Mappings used to identify courses from ids

In [5]:
course_id_map, id_course_map = clean_data.course_id_maps(df)

In [6]:
major_id_map, id_major_map = clean_data.major_id_maps(df)

In [7]:
PAD_IDX = course_id_map["<PAD>"]
SOS_IDX = course_id_map["<SOS>"]
EOS_IDX = course_id_map["<EOS>"]

Load tensors

In [8]:
student_seqs, student_tensors, semester_tensors, major_tensors, grade_tensors = dataset.course_semester_tensors(df)

In [9]:
n_students = len(student_seqs)
n_courses = len(course_id_map)
n_semesters = df['SEMESTER_RANK'].nunique()
n_majors = len(major_id_map) 

print(f'{n_students} students, {n_courses} courses, {n_majors} majors, {n_semesters} "semesters"')

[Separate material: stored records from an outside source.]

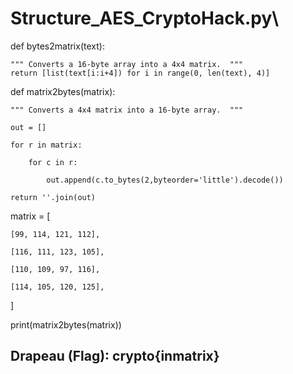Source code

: # Structure_AES_CryptoHack.py\\

def bytes2matrix(text):

    """ Converts a 16-byte array into a 4x4 matrix.  """
    return [list(text[i:i+4]) for i in range(0, len(text), 4)]

def matrix2bytes(matrix):

    """ Converts a 4x4 matrix into a 16-byte array.  """
    
    out = []

    for r in matrix:
    
        for c in r:
        
            out.append(c.to_bytes(2,byteorder='little').decode())
            
    return ''.join(out)

matrix = [

    [99, 114, 121, 112],
    
    [116, 111, 123, 105],
    
    [110, 109, 97, 116],
    
    [114, 105, 120, 125],
]

print(matrix2bytes(matrix))

## Drapeau (Flag): crypto{inmatrix}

5326 students, 360 courses, 48 majors, 18 "semesters"


In [10]:
student_tensor_sizes = [x.size()[0] for x in student_tensors]
print(f'Min courses: {min(student_tensor_sizes)}, Max courses: {max(student_tensor_sizes)}')

Min courses: 7, Max courses: 58


Load dataloaders

In [11]:
train_dataloader, test_dataloader = dataset.course_seq_dataloader(student_tensors, semester_tensors, major_tensors, grade_tensors, n_courses, SOS_IDX, EOS_IDX, PAD_IDX, batch_size=32)

# Model loading

In [12]:
config = dict()
config['d_model'] = 256
config['num_encoder_layers'] = 4
config['num_decoder_layers'] = 4
config['major_embedding_dim'] = 4
config['nhead'] = 4

# Given parameters defined in config, function to find all folders in model_fits with the same parameters
# Recall that the folder contains a file named config.csv which contains the parameters used to train the model
# with the same parameter names, so scan this file to find if this model fits the parameters above.
def find_model_fits(config):
    model_fits = Path('model_fits')
    fits = []
    for fit in model_fits.iterdir():
        if fit.is_dir():
            config_file = fit / 'config.csv'
            if config_file.exists():
                with open(config_file, 'r') as f:
                    folder_config = pd.read_csv(f).to_dict(orient='records')[0]
                    if all([(key in folder_config) & (folder_config[key] == config[key]) for key in config]):
                        fits.append(fit)
    return fits

In [13]:
fit_dir = find_model_fits(config)[0]

In [14]:
# Function to return config from a fit directory, and load the model
def load_model(fit_dir):
    config_file = fit_dir / 'config.csv'
    with open(config_file, 'r') as f:
        config = pd.read_csv(f).to_dict(orient='records')[0]
    model = transformer.TransformerModelWithGrades(n_courses=n_courses,
                                                    n_majors=n_majors,
                                                    max_len=100,
                                                    config=config,
                                                    PAD_IDX=PAD_IDX).to(device)
    
    # Load the state dict
    state_dict = torch.load(fit_dir / 'model.pyt')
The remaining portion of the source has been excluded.